Mark
I was involved with some work at Rivervale CC many years while working with Pete Dyes son Perry in the late 80s. Perry had been hired by Japanese clients to induce some touch up work. I was asked to make a trip to New York to help with some construction work. I also made a trip to Plandome and searched out other Smith designs, of which only Plandome had any original work left intact. I had toured the Plandome site and talked briefly with the club manager who informed me that David Postelweight who had also worked for Pete Dye in Florida had taken the job of redoing bunkers, tees and greens. So what ever you saw was changed at Plandome I believe by David years ago maybe around 1988 0r 1989.
The reason this post caught my eye was for one very important reason. When I made this trip to New York on a rainy morning while we couldn't work at Rivervale I asked the pro at Rivervale where The National and Shinnecock were located, he told me Long Island. I figured it that being from the big city of Denver it couldn't be that difficult.
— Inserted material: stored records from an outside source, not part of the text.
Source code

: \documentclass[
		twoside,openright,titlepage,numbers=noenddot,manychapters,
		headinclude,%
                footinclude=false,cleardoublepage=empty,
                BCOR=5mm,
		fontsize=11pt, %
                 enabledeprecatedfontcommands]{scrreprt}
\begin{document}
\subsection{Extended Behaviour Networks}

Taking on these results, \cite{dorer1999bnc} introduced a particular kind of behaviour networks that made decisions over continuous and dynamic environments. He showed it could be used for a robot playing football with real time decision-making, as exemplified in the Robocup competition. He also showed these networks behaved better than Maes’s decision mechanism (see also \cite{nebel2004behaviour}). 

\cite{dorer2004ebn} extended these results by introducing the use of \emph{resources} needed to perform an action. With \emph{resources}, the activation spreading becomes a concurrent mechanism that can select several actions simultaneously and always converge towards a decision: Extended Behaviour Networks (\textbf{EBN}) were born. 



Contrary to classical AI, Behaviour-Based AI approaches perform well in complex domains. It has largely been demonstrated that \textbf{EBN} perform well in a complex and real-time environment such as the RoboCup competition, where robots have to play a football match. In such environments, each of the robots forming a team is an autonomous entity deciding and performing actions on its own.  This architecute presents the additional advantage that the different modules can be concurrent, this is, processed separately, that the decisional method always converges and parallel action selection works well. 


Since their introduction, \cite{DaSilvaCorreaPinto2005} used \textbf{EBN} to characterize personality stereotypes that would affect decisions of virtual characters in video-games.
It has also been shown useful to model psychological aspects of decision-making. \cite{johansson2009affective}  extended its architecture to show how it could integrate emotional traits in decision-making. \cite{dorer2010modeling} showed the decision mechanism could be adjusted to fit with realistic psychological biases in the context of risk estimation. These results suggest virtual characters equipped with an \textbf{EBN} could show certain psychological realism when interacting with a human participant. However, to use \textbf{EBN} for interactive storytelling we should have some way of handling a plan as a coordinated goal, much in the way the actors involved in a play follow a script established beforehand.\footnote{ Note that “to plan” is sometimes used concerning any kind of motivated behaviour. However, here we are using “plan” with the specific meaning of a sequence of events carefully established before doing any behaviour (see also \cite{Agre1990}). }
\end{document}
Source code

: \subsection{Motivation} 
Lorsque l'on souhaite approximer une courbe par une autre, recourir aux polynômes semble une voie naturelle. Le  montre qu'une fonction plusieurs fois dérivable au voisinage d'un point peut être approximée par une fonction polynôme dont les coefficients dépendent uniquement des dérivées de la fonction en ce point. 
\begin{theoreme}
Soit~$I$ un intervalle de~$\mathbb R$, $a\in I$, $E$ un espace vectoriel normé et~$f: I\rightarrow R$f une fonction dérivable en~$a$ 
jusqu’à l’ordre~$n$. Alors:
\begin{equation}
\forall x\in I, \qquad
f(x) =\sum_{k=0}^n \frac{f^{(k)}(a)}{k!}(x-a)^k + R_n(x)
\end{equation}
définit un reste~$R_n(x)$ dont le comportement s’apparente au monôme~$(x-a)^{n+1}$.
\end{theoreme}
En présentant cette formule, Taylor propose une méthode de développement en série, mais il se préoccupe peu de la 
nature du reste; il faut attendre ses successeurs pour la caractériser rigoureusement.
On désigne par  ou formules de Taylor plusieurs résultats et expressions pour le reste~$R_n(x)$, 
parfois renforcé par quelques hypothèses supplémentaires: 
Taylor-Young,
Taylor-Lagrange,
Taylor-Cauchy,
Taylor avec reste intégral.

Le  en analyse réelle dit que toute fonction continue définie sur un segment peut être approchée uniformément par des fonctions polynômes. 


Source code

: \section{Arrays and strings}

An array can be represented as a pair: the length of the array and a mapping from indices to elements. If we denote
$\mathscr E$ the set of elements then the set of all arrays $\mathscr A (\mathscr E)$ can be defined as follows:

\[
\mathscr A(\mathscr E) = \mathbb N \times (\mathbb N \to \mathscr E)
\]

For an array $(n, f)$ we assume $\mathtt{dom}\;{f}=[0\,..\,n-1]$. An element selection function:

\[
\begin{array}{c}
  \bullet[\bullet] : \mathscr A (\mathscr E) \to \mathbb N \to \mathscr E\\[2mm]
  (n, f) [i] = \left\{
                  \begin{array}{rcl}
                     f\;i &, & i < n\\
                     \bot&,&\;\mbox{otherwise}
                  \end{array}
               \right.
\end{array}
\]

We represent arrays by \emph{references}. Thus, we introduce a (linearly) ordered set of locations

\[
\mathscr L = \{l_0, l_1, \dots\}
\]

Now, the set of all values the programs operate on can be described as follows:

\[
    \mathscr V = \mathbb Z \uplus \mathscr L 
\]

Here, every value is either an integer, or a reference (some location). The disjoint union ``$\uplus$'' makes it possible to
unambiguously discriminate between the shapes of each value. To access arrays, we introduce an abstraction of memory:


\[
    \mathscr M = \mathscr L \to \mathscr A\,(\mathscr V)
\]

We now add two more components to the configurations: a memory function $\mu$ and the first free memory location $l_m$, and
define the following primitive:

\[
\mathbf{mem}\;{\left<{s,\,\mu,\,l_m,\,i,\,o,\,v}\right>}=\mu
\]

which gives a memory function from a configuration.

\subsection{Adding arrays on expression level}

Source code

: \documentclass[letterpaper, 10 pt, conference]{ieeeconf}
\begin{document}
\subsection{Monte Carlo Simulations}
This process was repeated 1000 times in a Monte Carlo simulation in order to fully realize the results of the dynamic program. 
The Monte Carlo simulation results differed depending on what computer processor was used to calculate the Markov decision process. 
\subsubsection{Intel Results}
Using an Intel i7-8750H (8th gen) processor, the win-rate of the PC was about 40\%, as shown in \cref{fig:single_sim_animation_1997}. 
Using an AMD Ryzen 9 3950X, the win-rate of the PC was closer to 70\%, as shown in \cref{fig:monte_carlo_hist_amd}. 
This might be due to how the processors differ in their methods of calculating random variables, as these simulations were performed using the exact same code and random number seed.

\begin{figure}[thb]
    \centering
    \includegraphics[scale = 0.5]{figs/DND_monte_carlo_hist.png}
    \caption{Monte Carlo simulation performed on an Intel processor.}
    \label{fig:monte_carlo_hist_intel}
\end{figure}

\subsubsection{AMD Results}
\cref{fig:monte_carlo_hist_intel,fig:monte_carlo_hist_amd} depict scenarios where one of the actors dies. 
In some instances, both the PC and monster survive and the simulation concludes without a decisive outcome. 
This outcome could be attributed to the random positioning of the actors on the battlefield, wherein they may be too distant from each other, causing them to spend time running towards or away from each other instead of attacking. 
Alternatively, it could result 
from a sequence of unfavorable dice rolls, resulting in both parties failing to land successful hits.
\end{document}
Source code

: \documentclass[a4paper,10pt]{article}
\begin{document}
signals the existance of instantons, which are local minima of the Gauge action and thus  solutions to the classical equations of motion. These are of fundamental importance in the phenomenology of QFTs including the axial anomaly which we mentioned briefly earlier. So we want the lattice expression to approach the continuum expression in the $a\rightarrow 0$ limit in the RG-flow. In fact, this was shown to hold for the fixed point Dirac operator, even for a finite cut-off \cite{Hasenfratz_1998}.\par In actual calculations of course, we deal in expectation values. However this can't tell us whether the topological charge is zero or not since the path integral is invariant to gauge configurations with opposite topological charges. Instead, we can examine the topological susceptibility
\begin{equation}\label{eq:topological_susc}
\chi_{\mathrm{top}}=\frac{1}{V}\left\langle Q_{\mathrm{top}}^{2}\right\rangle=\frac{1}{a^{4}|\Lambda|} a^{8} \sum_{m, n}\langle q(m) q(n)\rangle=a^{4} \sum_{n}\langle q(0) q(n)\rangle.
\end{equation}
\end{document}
I set out to find both of these golf courses with out a map. I some how drove from the Hilton in Rivervale to the town of Shinnecock asking friendly New Yorkers along the way directions, when around noon I happened upon the entrance to Shinnecock and toured the site walking and taking pictures. I then asked how to find the National( Big Pete) called for me and gave me directions to the National. Those two golf course completely changed my way of thinking about golf course architecture and driving back to Rivervale that night I kept going over and over in my head why each of those golf courses were so different compared to all of the work I had been doing for Pete and his son Perry. That experience completely changed my life as far as what direction I would go in golf for the next 15 years. I retired a few years later from the Dye family and begged Tom Doak for a job, I have never looked back.